** Work instructions **
If a line below includes the string "usage", copy it.

Rendered images with source text
╔══
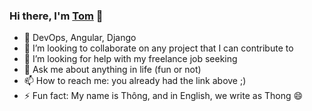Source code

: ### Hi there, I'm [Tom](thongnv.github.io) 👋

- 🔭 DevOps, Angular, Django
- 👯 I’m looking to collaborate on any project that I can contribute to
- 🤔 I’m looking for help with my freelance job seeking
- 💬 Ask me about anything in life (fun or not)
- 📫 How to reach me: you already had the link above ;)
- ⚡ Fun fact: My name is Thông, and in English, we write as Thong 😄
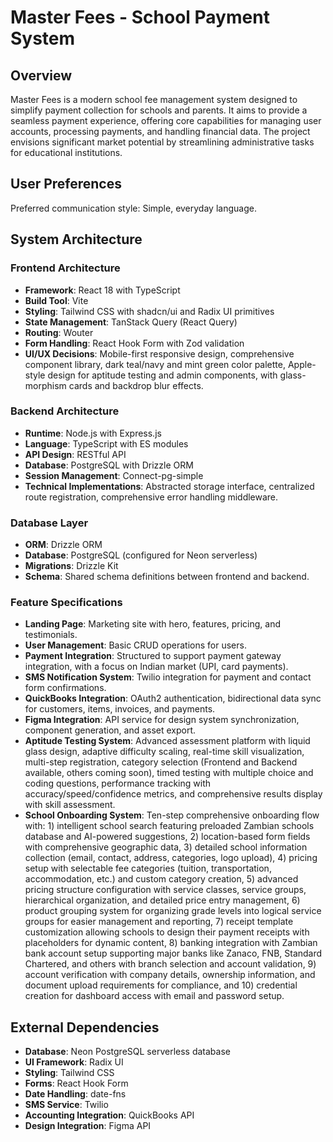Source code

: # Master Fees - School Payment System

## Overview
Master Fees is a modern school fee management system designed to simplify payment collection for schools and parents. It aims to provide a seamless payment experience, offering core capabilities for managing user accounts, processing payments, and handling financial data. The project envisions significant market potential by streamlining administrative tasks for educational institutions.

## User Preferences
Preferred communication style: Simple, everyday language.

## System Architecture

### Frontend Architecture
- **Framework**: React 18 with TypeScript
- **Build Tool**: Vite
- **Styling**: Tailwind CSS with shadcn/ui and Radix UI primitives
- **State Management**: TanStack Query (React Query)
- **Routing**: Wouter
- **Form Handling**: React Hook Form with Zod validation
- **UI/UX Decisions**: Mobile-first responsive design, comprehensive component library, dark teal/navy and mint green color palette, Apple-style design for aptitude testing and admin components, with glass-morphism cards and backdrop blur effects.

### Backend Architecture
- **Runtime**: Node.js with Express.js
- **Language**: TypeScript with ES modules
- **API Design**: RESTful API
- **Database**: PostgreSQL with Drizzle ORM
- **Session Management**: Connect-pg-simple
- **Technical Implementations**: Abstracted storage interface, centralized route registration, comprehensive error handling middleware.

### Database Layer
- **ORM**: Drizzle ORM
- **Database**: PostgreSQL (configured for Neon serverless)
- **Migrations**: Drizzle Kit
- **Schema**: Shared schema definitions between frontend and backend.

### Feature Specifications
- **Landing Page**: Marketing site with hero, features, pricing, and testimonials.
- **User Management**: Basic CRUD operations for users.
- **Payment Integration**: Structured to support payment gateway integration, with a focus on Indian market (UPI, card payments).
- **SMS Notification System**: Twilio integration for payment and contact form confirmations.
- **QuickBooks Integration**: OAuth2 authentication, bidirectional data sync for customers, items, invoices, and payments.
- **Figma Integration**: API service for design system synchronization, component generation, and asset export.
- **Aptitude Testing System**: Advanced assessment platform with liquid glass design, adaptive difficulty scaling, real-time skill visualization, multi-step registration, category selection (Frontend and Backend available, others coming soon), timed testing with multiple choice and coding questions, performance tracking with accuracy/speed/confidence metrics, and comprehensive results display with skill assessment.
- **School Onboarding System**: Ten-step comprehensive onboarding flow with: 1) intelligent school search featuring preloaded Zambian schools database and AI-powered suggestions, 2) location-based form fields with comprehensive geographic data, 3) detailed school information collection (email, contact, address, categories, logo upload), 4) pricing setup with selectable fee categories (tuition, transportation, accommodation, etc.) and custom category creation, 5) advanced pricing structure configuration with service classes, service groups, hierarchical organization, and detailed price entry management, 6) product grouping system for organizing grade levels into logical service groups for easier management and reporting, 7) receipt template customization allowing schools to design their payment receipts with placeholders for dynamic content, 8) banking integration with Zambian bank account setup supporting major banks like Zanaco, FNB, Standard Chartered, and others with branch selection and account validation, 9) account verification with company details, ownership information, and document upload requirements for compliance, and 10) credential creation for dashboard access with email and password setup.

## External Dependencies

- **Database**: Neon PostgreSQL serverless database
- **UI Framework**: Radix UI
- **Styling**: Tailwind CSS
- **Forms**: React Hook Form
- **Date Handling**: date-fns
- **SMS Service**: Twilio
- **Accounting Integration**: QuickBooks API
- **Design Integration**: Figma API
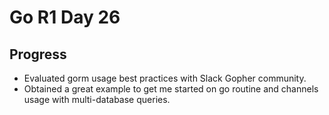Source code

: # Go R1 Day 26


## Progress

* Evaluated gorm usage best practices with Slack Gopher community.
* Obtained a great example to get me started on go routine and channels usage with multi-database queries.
╚══
** The answer **
* Evaluated gorm usage best practices with Slack Gopher community.
* Obtained a great example to get me started on go routine and channels usage with multi-database queries.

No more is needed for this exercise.